(Excerpts from a dataset)

== Segment start ==

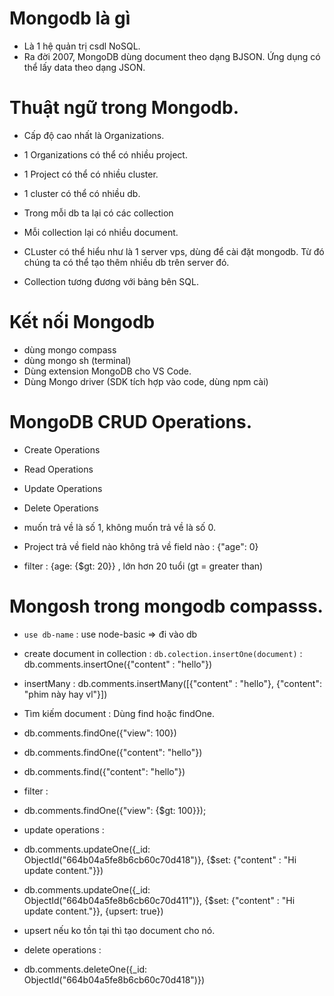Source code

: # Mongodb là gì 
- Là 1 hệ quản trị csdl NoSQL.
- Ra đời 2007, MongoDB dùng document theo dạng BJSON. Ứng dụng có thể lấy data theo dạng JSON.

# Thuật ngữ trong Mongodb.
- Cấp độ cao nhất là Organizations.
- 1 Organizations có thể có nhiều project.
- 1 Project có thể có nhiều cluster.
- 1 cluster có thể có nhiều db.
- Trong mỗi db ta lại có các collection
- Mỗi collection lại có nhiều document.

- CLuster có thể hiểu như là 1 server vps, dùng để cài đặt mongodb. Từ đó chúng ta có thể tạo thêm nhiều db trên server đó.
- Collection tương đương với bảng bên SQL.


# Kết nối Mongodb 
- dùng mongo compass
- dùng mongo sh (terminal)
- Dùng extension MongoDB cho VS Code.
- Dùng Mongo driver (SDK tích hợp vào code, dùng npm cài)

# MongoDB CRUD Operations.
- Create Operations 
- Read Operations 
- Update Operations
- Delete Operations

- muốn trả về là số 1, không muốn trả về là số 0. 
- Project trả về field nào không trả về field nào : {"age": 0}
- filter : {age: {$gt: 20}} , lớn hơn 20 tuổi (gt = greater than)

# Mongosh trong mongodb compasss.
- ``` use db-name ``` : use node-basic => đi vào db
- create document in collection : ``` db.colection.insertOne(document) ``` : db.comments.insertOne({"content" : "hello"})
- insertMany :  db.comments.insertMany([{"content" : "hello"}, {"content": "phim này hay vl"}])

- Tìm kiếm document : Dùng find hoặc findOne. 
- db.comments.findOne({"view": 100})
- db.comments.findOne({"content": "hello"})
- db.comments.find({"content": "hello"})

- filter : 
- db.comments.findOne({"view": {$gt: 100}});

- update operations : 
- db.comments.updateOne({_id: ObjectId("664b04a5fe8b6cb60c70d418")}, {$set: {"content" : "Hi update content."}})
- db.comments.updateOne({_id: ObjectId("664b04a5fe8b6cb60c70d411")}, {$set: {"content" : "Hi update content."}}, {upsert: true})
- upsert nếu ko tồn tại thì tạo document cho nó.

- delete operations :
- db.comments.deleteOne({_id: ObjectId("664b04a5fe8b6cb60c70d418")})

== Segment end ==
== Segment start ==

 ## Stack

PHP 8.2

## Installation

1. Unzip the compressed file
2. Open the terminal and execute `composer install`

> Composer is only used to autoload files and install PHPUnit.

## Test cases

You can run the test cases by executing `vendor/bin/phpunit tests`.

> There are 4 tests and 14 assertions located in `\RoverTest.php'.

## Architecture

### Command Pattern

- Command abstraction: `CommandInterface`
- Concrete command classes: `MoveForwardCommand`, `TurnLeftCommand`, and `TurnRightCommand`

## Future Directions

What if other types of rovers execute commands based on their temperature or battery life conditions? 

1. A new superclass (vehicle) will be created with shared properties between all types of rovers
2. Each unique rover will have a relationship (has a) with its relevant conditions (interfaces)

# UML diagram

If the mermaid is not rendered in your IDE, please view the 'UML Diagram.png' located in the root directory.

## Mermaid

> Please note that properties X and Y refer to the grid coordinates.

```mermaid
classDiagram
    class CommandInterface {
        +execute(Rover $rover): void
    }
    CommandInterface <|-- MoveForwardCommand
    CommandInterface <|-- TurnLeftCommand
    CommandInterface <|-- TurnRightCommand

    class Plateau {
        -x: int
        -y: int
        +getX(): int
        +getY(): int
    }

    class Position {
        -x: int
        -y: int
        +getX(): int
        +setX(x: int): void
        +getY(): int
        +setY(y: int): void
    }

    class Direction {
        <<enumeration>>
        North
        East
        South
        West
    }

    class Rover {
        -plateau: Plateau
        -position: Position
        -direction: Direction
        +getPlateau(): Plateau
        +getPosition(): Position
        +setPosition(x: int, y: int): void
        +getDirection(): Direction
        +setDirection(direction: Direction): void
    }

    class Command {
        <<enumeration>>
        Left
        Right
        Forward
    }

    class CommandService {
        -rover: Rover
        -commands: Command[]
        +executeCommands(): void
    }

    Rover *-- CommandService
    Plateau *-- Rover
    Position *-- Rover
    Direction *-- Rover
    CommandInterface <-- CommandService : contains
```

== Segment end ==
== Segment start ==

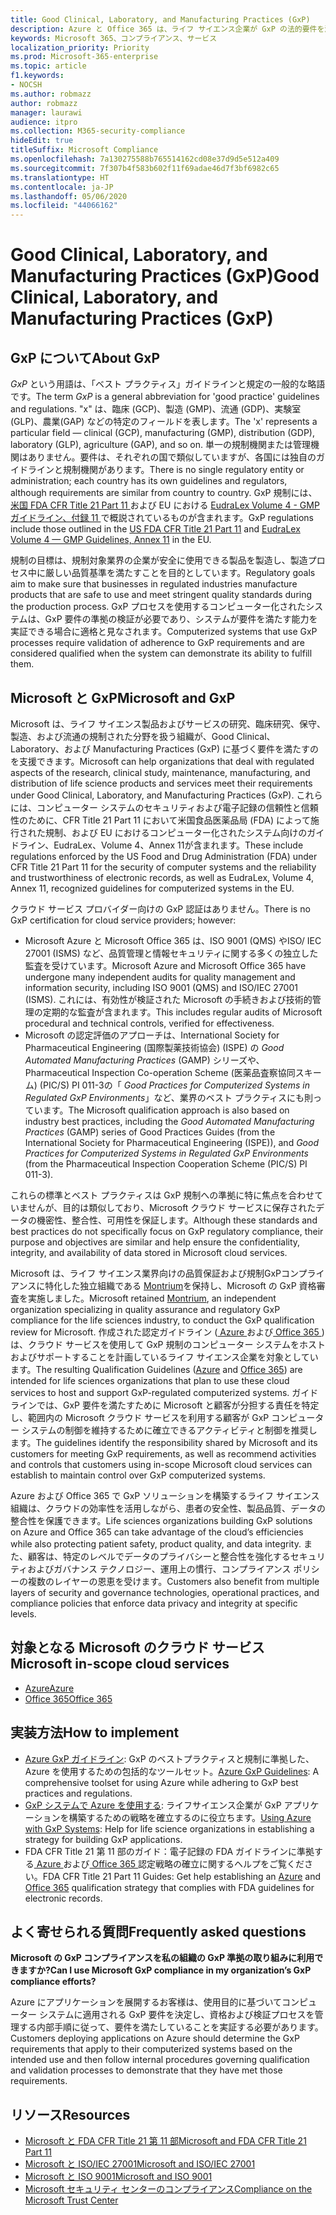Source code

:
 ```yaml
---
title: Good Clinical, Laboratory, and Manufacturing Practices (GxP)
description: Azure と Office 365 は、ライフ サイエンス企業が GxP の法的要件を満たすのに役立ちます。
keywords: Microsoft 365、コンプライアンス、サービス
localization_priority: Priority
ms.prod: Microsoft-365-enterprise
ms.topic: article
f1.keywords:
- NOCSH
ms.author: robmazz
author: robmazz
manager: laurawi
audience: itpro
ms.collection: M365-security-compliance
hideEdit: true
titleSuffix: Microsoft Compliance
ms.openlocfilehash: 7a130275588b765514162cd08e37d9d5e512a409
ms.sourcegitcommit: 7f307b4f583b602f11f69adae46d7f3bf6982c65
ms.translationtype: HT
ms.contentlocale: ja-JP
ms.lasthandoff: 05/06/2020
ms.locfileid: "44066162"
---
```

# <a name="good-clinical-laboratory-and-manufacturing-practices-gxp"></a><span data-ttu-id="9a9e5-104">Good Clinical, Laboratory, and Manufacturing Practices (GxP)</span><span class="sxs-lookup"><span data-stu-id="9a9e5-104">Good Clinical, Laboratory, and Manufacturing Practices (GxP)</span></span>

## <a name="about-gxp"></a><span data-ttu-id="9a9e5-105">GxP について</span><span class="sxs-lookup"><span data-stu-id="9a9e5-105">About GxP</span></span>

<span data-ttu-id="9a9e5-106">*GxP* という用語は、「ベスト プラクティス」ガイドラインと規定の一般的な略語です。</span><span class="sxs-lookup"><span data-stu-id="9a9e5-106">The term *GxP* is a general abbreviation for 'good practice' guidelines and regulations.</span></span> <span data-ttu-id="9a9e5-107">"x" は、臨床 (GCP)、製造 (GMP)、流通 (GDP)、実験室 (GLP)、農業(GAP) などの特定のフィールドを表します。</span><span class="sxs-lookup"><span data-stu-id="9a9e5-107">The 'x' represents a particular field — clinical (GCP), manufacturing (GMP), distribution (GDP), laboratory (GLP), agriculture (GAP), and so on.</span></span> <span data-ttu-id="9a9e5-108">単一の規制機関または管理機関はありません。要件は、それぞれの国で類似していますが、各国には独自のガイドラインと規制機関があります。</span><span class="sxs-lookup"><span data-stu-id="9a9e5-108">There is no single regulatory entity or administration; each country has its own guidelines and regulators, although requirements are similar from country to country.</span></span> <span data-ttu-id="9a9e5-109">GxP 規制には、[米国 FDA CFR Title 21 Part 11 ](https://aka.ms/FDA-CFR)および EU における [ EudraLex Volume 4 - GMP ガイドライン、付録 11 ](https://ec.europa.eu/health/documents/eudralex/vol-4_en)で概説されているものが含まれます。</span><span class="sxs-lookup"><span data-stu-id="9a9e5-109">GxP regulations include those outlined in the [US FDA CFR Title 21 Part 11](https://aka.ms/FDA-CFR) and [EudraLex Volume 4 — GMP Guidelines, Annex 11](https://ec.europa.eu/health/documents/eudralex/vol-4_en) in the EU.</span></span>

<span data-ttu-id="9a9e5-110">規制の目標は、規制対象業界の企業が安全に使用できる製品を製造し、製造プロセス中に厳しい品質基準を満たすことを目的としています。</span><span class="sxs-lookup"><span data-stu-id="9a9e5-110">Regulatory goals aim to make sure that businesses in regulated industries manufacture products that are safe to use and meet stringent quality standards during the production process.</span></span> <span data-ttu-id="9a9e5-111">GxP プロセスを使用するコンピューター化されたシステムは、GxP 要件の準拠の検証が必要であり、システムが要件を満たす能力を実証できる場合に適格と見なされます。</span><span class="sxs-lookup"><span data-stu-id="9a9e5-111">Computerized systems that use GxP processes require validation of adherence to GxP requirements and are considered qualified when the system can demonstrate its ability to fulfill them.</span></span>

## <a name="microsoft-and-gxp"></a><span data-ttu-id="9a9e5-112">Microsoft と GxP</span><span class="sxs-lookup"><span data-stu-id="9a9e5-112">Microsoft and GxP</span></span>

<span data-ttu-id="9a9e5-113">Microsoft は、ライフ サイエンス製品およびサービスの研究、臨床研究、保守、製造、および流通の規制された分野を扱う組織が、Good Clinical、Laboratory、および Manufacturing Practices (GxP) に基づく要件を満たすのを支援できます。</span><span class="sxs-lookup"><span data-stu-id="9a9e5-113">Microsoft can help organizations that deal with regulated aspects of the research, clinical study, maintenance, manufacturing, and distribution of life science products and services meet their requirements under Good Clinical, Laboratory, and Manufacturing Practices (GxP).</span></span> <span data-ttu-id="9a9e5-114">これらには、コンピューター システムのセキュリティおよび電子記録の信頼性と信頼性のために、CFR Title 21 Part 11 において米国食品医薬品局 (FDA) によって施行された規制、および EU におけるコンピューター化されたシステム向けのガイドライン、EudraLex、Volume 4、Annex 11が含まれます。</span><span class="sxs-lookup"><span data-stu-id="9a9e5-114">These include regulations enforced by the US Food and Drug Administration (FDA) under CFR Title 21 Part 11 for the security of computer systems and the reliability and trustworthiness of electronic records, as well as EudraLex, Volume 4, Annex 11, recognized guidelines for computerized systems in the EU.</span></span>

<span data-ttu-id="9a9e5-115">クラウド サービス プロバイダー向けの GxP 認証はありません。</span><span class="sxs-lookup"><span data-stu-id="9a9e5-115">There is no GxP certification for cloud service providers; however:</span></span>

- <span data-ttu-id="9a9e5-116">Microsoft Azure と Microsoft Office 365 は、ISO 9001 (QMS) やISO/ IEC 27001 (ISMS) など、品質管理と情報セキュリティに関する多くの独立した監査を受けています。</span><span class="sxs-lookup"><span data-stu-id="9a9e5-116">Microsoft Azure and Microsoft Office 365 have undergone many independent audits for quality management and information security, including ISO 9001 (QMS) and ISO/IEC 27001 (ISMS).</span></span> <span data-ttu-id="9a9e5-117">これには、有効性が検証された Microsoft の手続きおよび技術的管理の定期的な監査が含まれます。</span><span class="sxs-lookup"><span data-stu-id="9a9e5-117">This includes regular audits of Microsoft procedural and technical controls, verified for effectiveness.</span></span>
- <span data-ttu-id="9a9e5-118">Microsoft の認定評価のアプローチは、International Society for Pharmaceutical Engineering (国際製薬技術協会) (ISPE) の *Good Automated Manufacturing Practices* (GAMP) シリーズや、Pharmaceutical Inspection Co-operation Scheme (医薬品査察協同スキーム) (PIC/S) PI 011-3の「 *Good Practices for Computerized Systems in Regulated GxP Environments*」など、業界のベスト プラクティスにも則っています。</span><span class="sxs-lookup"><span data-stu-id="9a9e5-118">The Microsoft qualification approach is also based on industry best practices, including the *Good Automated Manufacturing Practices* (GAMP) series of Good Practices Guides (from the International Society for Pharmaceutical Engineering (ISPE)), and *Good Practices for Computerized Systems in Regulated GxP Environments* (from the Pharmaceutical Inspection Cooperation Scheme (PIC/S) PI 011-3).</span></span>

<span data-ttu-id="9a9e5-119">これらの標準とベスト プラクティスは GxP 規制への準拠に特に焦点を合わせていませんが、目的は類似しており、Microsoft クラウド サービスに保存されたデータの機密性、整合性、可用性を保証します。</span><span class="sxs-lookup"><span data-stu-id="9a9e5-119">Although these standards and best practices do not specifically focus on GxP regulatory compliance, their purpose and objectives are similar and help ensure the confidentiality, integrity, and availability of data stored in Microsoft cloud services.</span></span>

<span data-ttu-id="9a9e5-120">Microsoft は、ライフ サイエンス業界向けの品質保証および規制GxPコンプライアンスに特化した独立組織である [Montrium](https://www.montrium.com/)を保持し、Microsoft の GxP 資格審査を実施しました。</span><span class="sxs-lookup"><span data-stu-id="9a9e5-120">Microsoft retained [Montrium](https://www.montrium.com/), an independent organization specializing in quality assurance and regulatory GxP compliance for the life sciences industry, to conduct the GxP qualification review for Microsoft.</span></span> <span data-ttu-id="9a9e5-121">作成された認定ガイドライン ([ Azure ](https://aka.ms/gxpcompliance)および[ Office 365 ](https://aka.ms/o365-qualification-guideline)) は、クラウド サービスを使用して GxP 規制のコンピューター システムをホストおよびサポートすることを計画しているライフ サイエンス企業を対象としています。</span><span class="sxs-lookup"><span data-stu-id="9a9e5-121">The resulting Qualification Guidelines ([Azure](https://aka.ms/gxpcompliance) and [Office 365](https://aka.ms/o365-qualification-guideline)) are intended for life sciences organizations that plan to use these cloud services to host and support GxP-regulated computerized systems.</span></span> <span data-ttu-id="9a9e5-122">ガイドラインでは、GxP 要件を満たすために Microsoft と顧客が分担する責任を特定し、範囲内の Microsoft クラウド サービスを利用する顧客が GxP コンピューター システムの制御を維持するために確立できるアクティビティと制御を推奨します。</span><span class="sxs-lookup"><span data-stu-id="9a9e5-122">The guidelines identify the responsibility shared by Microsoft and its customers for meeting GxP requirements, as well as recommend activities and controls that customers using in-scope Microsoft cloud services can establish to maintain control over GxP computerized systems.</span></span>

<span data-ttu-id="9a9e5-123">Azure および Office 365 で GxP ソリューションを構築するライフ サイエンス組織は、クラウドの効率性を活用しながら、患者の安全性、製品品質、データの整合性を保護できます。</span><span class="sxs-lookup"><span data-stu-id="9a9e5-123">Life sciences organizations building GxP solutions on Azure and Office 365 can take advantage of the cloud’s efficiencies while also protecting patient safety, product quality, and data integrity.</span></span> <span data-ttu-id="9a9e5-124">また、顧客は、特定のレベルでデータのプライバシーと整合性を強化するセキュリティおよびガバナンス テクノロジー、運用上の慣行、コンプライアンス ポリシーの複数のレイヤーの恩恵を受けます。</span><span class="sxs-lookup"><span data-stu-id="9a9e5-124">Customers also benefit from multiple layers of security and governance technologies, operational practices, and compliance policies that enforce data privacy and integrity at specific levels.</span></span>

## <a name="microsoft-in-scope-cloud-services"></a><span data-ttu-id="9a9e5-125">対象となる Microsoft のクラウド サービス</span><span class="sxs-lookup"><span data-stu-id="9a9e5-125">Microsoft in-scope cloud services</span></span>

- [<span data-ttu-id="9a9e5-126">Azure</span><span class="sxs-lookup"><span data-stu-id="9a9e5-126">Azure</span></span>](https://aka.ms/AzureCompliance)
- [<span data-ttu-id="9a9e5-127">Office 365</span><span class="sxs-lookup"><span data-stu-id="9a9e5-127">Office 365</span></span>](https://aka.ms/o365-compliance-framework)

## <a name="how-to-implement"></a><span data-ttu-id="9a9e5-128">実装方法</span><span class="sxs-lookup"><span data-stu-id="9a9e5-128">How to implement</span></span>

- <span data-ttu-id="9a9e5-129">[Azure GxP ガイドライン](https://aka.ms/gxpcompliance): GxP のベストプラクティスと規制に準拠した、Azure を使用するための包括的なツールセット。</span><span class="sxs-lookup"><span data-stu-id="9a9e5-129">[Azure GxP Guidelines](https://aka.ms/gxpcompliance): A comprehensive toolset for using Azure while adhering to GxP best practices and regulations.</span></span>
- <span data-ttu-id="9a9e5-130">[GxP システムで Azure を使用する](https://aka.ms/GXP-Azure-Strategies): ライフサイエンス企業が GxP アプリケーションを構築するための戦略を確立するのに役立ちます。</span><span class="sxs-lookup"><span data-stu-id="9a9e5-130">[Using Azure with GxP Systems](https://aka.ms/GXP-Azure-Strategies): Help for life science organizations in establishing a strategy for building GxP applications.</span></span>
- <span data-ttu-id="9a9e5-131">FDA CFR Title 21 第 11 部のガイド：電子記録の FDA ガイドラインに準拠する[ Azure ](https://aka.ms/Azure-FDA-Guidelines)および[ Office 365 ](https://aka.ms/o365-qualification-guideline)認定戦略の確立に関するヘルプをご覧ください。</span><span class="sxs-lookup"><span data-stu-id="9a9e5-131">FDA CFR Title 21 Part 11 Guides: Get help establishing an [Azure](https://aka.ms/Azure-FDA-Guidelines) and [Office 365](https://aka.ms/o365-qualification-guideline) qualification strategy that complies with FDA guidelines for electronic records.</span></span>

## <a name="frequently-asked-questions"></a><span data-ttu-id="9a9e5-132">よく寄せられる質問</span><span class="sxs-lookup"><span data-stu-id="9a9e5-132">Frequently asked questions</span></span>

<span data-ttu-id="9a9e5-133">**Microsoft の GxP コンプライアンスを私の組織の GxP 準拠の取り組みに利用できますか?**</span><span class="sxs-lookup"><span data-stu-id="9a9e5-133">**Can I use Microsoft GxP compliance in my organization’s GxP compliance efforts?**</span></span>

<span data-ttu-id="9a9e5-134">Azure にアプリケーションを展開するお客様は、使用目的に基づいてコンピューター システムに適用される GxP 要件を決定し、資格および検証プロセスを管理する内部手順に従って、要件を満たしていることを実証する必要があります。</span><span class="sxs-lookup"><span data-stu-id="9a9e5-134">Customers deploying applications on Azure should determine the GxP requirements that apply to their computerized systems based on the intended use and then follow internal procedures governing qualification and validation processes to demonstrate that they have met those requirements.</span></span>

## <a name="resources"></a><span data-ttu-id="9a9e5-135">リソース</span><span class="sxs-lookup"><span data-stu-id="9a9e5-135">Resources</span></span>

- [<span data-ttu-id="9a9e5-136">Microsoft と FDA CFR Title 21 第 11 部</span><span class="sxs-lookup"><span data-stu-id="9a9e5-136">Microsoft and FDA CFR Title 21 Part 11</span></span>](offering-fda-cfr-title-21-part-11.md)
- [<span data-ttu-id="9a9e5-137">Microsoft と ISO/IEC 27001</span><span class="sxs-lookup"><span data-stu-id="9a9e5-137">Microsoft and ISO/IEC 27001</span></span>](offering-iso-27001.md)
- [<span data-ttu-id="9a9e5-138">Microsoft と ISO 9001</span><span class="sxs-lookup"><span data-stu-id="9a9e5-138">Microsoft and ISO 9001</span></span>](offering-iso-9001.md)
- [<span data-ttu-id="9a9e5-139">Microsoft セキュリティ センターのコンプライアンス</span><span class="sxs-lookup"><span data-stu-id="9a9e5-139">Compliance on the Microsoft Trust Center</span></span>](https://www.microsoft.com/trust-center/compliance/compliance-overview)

== Segment end ==

> WHAT YOU SHOULD DO: Please give the number of lines above that include the string "applications", with nothing added.

> WRITTEN SOLUTION: 2